Making détente urgent, Kalan writes, is “the increasingly tense military standoff in maritime Asia.” There is “no more efficient way” to reduce America’s “granular involvement in the conflicts of the Middle East,” in order to focus on  maritime Asia, than to “enter into a strategic understanding with Iran.”

How exactly would that work?

The United States needs Shia Iran to fight the extremist Sunnis of the Islamic State, and at the same time to pressure the Shia government in Baghdad to moderate its posture toward the Sunnis, in the name of internal stability in Iraq. Should the unhelpful Islamic government in Turkey grow more intractable, Iran could also prove helpful in balancing against it. … In addition, Iran and the United States could potentially work in tandem in Syria to preserve the political power of the country’s ruling Alawites—the Alawite sect being an offshoot of Shia Islam—even as they work together to remove President Bashar al-Assad from power. Furthermore, Iran could help steady neighboring Afghanistan in the wake of an American troop withdrawal, by serving as a buffer against pro-Taliban Pakistani and Saudi elements.

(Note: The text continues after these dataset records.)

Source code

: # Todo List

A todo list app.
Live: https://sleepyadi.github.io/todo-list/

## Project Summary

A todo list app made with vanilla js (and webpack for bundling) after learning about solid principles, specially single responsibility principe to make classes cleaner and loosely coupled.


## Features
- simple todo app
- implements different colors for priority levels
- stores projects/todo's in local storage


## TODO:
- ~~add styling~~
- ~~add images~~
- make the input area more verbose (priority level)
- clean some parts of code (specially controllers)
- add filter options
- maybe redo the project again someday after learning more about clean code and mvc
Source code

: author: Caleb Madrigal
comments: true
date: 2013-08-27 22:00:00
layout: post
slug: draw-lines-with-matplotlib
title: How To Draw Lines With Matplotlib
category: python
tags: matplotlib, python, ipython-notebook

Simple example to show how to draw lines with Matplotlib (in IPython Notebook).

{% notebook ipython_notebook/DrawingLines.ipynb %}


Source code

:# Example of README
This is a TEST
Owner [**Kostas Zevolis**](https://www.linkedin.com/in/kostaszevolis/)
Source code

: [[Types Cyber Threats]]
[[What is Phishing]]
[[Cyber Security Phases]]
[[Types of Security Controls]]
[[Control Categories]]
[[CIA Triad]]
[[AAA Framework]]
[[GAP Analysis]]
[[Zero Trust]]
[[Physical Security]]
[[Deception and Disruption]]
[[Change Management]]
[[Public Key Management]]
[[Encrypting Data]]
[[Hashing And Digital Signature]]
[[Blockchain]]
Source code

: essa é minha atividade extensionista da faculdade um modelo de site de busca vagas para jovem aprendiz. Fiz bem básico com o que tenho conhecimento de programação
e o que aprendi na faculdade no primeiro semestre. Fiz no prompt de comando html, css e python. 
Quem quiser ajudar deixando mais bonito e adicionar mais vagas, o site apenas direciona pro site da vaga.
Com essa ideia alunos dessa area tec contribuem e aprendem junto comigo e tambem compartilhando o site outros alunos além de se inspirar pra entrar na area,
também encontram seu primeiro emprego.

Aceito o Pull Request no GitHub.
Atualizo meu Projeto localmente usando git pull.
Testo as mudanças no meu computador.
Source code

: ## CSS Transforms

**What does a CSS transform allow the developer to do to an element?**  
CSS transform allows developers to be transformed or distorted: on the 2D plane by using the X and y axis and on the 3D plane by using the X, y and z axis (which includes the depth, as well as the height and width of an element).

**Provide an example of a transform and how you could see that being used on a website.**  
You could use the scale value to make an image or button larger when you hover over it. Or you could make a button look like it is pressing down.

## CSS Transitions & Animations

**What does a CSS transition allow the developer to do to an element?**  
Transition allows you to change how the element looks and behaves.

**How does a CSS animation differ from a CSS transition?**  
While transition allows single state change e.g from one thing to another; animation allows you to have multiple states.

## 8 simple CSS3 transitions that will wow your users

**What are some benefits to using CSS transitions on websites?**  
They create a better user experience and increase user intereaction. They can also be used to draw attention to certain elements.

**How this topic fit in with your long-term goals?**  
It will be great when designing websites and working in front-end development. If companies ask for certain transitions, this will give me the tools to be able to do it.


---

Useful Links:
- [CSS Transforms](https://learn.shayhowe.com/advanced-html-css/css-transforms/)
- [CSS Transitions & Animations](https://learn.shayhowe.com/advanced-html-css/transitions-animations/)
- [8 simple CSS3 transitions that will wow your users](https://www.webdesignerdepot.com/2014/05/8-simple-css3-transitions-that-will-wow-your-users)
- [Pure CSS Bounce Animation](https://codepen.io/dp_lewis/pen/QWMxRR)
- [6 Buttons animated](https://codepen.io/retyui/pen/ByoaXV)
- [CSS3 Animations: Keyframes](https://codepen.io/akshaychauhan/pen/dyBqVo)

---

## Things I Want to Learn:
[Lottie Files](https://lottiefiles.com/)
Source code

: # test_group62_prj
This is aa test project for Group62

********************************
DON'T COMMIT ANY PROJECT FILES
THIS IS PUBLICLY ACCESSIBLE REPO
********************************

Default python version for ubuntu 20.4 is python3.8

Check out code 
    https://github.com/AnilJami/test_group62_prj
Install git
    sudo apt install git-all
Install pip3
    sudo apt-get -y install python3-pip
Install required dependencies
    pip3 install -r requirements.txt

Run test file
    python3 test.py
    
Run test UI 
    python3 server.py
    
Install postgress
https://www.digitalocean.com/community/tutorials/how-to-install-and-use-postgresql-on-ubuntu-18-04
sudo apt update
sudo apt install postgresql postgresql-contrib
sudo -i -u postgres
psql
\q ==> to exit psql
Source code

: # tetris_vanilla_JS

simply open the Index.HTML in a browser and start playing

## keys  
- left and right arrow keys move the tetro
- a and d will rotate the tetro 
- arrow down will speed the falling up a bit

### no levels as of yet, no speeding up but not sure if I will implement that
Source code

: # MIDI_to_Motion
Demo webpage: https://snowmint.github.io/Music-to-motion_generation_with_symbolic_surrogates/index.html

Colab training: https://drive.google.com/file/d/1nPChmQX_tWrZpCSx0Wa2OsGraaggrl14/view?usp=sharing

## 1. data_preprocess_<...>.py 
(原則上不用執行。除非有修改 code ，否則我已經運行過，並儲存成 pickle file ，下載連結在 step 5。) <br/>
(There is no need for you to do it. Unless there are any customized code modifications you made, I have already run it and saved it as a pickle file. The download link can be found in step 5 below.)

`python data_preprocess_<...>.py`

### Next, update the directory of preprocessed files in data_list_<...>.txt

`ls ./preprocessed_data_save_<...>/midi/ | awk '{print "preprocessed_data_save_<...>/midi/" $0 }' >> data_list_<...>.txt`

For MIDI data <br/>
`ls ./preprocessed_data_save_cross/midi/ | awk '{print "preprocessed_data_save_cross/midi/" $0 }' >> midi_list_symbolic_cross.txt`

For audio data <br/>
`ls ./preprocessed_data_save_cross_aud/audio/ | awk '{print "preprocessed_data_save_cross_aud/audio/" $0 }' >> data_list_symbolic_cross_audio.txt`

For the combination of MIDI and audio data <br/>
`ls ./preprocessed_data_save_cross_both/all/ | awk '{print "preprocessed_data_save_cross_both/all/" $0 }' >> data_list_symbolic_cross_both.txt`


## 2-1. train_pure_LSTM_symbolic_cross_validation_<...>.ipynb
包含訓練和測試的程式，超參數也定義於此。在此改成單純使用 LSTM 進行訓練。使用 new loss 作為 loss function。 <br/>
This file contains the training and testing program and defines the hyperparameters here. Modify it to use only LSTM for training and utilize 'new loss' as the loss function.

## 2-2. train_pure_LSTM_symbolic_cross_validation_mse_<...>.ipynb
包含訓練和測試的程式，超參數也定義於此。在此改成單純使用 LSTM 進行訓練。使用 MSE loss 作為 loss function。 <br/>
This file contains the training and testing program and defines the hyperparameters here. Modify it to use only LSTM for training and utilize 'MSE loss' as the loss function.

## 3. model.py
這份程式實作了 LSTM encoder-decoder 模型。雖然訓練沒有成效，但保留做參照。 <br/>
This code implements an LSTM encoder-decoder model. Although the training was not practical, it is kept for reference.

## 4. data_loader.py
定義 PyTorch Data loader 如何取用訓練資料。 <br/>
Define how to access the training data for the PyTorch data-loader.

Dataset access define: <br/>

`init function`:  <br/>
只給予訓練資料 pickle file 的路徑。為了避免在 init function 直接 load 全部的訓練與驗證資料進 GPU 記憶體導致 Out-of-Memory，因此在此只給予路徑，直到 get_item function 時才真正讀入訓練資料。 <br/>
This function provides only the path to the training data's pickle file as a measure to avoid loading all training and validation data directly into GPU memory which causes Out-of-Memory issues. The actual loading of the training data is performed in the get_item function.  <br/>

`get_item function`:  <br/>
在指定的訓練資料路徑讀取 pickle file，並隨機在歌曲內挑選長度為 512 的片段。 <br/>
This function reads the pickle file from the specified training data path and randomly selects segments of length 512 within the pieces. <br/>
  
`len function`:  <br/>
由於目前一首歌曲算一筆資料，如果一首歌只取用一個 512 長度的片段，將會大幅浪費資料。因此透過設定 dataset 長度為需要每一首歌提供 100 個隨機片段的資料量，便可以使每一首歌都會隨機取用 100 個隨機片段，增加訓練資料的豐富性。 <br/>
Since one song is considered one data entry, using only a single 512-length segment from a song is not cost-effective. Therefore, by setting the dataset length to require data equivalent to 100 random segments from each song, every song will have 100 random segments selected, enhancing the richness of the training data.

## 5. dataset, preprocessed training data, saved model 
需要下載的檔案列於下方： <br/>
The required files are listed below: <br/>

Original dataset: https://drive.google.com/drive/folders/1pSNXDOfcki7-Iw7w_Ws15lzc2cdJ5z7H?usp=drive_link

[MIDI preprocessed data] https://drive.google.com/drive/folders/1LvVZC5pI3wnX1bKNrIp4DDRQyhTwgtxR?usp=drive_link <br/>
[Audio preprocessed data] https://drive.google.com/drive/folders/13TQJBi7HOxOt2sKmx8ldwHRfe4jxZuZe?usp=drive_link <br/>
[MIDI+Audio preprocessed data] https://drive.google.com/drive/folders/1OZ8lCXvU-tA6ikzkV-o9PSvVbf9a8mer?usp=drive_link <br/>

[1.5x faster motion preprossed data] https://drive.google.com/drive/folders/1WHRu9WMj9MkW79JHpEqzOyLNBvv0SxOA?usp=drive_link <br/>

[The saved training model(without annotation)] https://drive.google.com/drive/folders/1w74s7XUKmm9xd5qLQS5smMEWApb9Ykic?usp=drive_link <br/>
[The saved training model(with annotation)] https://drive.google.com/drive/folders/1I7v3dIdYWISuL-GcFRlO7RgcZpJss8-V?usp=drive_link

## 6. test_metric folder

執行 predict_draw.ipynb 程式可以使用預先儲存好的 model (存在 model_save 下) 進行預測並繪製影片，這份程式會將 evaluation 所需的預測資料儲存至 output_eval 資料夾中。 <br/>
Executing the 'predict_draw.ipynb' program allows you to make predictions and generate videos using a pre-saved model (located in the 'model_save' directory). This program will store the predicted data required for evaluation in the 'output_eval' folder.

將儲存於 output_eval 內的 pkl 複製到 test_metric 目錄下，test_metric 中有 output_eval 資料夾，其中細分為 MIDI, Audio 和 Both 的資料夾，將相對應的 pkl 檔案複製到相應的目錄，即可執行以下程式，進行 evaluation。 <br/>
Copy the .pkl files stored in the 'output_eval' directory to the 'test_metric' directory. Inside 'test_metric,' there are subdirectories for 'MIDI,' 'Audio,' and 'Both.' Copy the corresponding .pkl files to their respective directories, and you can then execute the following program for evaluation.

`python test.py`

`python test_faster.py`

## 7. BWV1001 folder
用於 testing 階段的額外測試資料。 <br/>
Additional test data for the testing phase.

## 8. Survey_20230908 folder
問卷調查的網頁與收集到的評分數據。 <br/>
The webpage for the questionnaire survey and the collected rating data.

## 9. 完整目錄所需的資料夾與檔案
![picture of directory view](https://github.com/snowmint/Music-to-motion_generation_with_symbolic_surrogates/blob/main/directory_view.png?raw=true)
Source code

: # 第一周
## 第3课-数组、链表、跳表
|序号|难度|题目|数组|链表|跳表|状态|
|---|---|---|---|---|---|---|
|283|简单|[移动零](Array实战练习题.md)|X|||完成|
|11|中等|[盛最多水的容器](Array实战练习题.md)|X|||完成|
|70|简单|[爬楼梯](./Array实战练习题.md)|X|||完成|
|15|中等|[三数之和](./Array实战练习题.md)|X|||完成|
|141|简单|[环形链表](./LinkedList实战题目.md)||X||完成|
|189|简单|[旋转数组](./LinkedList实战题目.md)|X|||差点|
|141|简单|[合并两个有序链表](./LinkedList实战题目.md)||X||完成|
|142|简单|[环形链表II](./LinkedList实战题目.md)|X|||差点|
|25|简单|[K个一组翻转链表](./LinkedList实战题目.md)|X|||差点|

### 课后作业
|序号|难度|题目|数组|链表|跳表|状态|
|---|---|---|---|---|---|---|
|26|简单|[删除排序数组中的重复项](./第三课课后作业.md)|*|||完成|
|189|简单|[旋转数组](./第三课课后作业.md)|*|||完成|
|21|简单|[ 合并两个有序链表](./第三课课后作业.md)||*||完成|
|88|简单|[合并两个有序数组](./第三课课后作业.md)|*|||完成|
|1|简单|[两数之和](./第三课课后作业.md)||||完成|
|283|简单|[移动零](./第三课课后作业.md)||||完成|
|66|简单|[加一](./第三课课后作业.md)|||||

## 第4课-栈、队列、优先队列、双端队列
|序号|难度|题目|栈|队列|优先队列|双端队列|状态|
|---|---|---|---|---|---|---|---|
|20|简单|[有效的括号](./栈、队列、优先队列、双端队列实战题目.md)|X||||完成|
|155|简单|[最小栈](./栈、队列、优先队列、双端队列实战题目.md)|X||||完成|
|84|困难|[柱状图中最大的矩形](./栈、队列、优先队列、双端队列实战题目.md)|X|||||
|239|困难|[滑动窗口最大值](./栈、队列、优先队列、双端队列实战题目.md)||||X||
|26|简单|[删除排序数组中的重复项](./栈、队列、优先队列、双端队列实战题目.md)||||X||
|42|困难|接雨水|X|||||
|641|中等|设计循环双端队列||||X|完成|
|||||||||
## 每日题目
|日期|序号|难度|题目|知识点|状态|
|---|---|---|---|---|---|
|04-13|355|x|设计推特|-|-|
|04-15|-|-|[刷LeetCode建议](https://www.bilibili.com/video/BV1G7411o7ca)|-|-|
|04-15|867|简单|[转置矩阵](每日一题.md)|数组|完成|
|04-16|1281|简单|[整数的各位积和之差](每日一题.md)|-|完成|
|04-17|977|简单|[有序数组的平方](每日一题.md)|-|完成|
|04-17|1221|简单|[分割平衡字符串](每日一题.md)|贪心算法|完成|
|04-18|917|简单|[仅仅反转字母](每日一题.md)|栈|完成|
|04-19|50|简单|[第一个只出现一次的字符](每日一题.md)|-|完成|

What about the aforementioned Israel and Saudi Arabia?

Nor should ending our belligerence toward Shia Iran mean deserting our Sunni allies in Saudi Arabia, Egypt, the Persian Gulf, and elsewhere. We must go to great lengths to reassure them, in fact.

Kaplan concludes:

The more the United States and Iran coordinate with each other, the less chance there is that America will have to put additional boots on the ground in the Middle East. If the United States is serious about the pivot to Asia, its objective should be to get regional powers, including Iran, to carry the burden of stabilizing Syria and Iraq.

Kaplan is often criticized for being an apologist for all things neo (cons and liberal), but he often makes sense, such as in this piece, which I urge all to read. He’s totally convincing in making détente with Iran sound like the definition of win-win.